DATA FOR PROCESSING below:

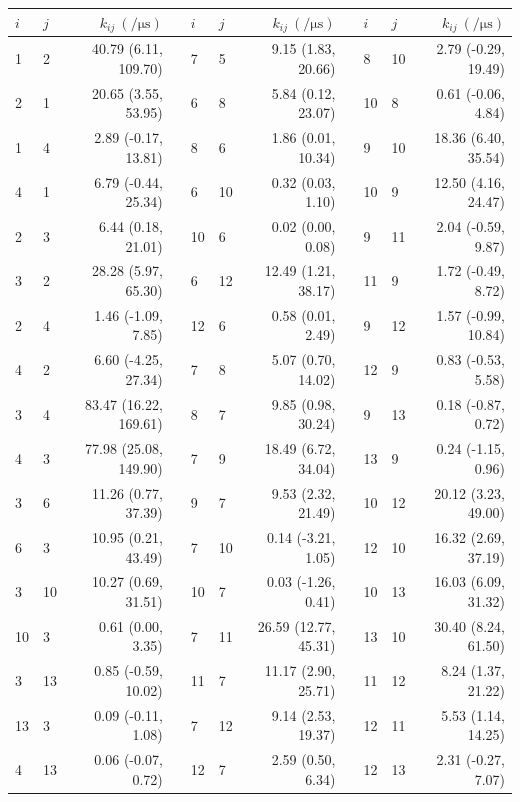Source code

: \begin{table}[h!]
 \centering
 \begin{tabular}{llrp{0.2cm}llrp{0.2cm}llr}
 \toprule
 $i$ & $j$ &  $k_{ij}\ (\si{\per\micro\second})$ & & $i$ & $j$ &  $k_{ij}\ (\si{\per\micro\second})$ & & $i$ & $j$ &  $k_{ij}\ (\si{\per\micro\second})$ \\
 \midrule
 1 & 2 & 40.79 (6.11, 109.70) & & 7 & 5 & 9.15 (1.83, 20.66) & & 8 & 10 & 2.79 (-0.29, 19.49) \\
 2 & 1 & 20.65 (3.55, 53.95) & & 6 & 8 & 5.84 (0.12, 23.07) & & 10 & 8 & 0.61 (-0.06, 4.84) \\
 1 & 4 & 2.89 (-0.17, 13.81) & & 8 & 6 & 1.86 (0.01, 10.34) & & 9 & 10 & 18.36 (6.40, 35.54) \\
 4 & 1 & 6.79 (-0.44, 25.34) & & 6 & 10 & 0.32 (0.03, 1.10) & & 10 & 9 & 12.50 (4.16, 24.47) \\
 2 & 3 & 6.44 (0.18, 21.01) & & 10 & 6 & 0.02 (0.00, 0.08) & & 9 & 11 & 2.04 (-0.59, 9.87) \\
 3 & 2 & 28.28 (5.97, 65.30) & & 6 & 12 & 12.49 (1.21, 38.17) & & 11 & 9 & 1.72 (-0.49, 8.72) \\
 2 & 4 & 1.46 (-1.09, 7.85) & & 12 & 6 & 0.58 (0.01, 2.49) & & 9 & 12 & 1.57 (-0.99, 10.84) \\
 4 & 2 & 6.60 (-4.25, 27.34) & & 7 & 8 & 5.07 (0.70, 14.02) & & 12 & 9 & 0.83 (-0.53, 5.58) \\
 3 & 4 & 83.47 (16.22, 169.61) & & 8 & 7 & 9.85 (0.98, 30.24) & & 9 & 13 & 0.18 (-0.87, 0.72) \\
 4 & 3 & 77.98 (25.08, 149.90) & & 7 & 9 & 18.49 (6.72, 34.04) & & 13 & 9 & 0.24 (-1.15, 0.96) \\
 3 & 6 & 11.26 (0.77, 37.39) & & 9 & 7 & 9.53 (2.32, 21.49) & & 10 & 12 & 20.12 (3.23, 49.00) \\
 6 & 3 & 10.95 (0.21, 43.49) & & 7 & 10 & 0.14 (-3.21, 1.05) & & 12 & 10 & 16.32 (2.69, 37.19) \\
 3 & 10 & 10.27 (0.69, 31.51) & & 10 & 7 & 0.03 (-1.26, 0.41) & & 10 & 13 & 16.03 (6.09, 31.32) \\
 10 & 3 & 0.61 (0.00, 3.35) & & 7 & 11 & 26.59 (12.77, 45.31) & & 13 & 10 & 30.40 (8.24, 61.50) \\
 3 & 13 & 0.85 (-0.59, 10.02) & & 11 & 7 & 11.17 (2.90, 25.71) & & 11 & 12 & 8.24 (1.37, 21.22) \\
 13 & 3 & 0.09 (-0.11, 1.08) & & 7 & 12 & 9.14 (2.53, 19.37) & & 12 & 11 & 5.53 (1.14, 14.25) \\
 4 & 13 & 0.06 (-0.07, 0.72) & & 12 & 7 & 2.59 (0.50, 6.34) & & 12 & 13 & 2.31 (-0.27, 7.07) \\

\end{tabular}
\end{table}
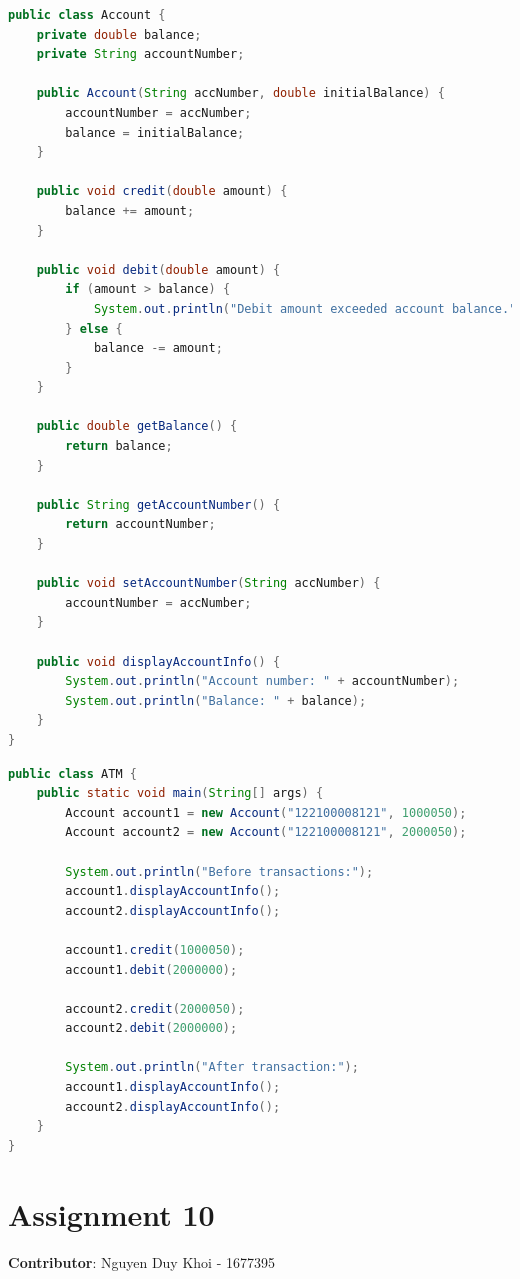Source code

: \documentclass{article}
\begin{document}
\begin{lstlisting}[language=Java, caption=Account.java]
public class Account {
    private double balance;
    private String accountNumber;

    public Account(String accNumber, double initialBalance) {
        accountNumber = accNumber;
        balance = initialBalance;
    }

    public void credit(double amount) {
        balance += amount;
    }

    public void debit(double amount) {
        if (amount > balance) {
            System.out.println("Debit amount exceeded account balance.");
        } else {
            balance -= amount;
        }
    }

    public double getBalance() {
        return balance;
    }

    public String getAccountNumber() {
        return accountNumber;
    }

    public void setAccountNumber(String accNumber) {
        accountNumber = accNumber;
    }

    public void displayAccountInfo() {
        System.out.println("Account number: " + accountNumber);
        System.out.println("Balance: " + balance);
    }
}
\end{lstlisting}

\begin{lstlisting}[language=Java, caption=ATM.java]
public class ATM {
    public static void main(String[] args) {
        Account account1 = new Account("122100008121", 1000050);
        Account account2 = new Account("122100008121", 2000050);

        System.out.println("Before transactions:");
        account1.displayAccountInfo();
        account2.displayAccountInfo();

        account1.credit(1000050);
        account1.debit(2000000);

        account2.credit(2000050);
        account2.debit(2000000);

        System.out.println("After transaction:");
        account1.displayAccountInfo();
        account2.displayAccountInfo();
    }
}
\end{lstlisting}

\section*{Assignment 10}

\textbf{Contributor}: Nguyen Duy Khoi - 1677395
\end{document}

End of DATA FOR PROCESSING.

Looking at the data above, how many lines hold the word "tabular"? Respond with the number alone.

__EXERCISE OUTPUT__
2